The tests on the ISS would provide periodic boosts to the space station, which gradually drops in altitude due to atmospheric drag. ISS boosts are currently provided by spacecraft with conventional thrusters, which consume about 7.5 tons of propellant per year. By cutting this amount down to 0.3 tons, Chang-Diaz estimates that VASIMR could save NASA millions of dollars per year.

The test last week was the first time that a small-scale prototype of the company’s VASIMR (Variable Specific Impulse Magnetoplasma Rocket) rocket engine has been demonstrated at full power.

Plasma, or ion engines uses radio waves to heat gases such as hydrogen, argon, and neon, creating hot plasma.
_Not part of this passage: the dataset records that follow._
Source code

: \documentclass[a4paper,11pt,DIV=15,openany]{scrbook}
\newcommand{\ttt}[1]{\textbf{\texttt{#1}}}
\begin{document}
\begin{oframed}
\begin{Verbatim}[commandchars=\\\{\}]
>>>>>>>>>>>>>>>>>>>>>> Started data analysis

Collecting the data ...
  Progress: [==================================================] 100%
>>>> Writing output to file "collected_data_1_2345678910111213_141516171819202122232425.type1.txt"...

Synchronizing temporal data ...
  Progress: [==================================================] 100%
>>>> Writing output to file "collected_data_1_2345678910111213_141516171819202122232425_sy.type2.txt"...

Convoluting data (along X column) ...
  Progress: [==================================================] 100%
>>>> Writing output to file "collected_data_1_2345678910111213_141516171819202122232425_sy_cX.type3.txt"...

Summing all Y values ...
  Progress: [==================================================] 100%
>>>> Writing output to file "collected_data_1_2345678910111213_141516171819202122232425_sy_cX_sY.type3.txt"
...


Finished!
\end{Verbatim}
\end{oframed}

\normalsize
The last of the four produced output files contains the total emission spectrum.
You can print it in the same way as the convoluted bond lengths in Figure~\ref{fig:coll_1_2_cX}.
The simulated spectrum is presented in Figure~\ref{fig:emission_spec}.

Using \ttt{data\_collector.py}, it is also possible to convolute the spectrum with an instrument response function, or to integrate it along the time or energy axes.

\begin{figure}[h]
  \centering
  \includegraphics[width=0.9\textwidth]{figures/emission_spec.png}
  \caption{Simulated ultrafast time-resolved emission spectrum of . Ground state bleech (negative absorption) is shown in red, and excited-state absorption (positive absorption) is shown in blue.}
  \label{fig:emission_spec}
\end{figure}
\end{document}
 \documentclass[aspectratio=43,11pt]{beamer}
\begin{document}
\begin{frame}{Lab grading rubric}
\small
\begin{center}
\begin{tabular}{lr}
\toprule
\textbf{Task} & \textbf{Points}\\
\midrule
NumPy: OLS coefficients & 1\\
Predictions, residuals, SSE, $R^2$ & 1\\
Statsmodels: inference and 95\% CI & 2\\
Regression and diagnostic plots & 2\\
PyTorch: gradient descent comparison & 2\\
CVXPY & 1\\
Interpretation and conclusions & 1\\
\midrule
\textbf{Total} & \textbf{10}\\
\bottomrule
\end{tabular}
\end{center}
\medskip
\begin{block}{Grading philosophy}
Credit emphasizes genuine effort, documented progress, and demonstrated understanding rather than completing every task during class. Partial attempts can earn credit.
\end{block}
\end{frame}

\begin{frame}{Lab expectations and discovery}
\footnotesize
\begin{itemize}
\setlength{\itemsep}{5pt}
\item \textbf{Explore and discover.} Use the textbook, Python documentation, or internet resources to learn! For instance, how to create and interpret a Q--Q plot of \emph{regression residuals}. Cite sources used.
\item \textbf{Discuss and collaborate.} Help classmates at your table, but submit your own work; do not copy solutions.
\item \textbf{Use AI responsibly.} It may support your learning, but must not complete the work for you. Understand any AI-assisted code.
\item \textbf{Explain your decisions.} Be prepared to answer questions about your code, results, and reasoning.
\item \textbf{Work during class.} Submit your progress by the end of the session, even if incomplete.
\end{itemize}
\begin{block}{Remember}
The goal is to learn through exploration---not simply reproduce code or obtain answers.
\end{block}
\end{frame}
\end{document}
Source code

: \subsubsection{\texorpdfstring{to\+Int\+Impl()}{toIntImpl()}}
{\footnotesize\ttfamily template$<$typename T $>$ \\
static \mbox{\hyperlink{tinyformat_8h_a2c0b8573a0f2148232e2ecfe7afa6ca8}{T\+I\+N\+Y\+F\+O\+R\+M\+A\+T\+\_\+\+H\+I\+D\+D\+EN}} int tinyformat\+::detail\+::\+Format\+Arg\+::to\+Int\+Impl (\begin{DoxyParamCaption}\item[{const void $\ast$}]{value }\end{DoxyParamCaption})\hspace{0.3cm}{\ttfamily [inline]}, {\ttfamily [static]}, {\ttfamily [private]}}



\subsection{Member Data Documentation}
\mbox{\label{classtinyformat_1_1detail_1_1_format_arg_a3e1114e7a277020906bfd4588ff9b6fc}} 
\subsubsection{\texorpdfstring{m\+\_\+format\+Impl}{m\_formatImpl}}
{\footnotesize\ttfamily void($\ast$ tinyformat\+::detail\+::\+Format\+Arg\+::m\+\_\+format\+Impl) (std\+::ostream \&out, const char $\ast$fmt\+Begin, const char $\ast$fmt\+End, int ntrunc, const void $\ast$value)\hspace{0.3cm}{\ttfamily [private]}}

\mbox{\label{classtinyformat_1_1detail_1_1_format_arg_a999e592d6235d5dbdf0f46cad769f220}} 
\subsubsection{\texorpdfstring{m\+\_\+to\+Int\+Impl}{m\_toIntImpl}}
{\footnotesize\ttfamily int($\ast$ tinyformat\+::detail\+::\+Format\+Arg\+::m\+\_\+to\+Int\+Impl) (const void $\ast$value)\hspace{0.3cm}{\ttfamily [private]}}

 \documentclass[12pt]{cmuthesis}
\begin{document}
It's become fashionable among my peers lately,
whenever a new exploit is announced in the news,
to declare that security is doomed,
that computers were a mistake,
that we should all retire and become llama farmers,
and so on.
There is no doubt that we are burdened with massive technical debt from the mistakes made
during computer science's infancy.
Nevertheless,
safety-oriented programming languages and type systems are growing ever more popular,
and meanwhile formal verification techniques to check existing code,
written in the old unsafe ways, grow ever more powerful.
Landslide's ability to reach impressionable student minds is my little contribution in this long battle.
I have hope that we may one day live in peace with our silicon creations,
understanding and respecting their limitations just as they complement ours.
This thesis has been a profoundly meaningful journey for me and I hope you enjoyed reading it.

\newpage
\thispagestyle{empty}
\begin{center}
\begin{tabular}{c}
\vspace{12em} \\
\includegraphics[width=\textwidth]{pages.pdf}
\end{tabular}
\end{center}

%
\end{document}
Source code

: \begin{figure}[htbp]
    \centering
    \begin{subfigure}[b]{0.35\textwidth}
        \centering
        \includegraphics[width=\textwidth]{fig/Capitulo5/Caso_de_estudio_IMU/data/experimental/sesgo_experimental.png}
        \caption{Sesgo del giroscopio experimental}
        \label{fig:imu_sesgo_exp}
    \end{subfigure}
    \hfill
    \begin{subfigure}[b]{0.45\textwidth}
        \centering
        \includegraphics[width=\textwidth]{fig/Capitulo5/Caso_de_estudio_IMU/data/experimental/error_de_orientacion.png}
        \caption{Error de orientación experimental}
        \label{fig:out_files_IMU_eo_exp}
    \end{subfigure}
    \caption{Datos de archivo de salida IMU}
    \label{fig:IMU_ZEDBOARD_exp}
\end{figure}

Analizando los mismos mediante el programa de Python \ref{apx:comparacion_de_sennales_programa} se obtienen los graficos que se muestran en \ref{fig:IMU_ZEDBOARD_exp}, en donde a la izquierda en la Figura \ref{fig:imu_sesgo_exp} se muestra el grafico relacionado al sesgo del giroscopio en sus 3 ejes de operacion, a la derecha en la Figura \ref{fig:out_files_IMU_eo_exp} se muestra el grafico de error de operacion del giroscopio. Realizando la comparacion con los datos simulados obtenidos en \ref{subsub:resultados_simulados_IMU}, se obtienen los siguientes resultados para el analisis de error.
Magnetic fields force the charged plasma out the back of the engine, producing thrust in the opposite direction.

They provide much less thrust at a given moment than do chemical rockets, which means they can’t break free of the Earth’s gravity on their own. Plus, ion engines only work in a vacuum. But once in space, they can give a continuous push for years, like wind pushing a sailboat, accelerating gradually until the vehicle is moving faster than chemical rockets. They only produce a pound of thrust, but in space that’s enough to move 2 tons of cargo.

Due to the high velocity that is possible, less fuel is required than in conventional engines.

Currently, the Dawn spacecraft, on its way to the asteroids Ceres and Vesta, uses ion propulsion, which will enable it to orbit Vesta, then leave and head to Ceres. This isn’t possible with conventional rockets. Additionally, in space ion engines have a velocity ten times that of chemical rockets.

Specfic impulse and thrust graph. Credit: NASA


Rocket thrust is measured in Newtons (1 Newton is about 1/4 pound). Specific impulse is a way to describe the efficiency of rocket engines, and is measured in time (seconds). It represents the impulse (change in momentum) per unit of propellant. The higher the specific impulse, the less propellant is needed to gain a given amount of momentum.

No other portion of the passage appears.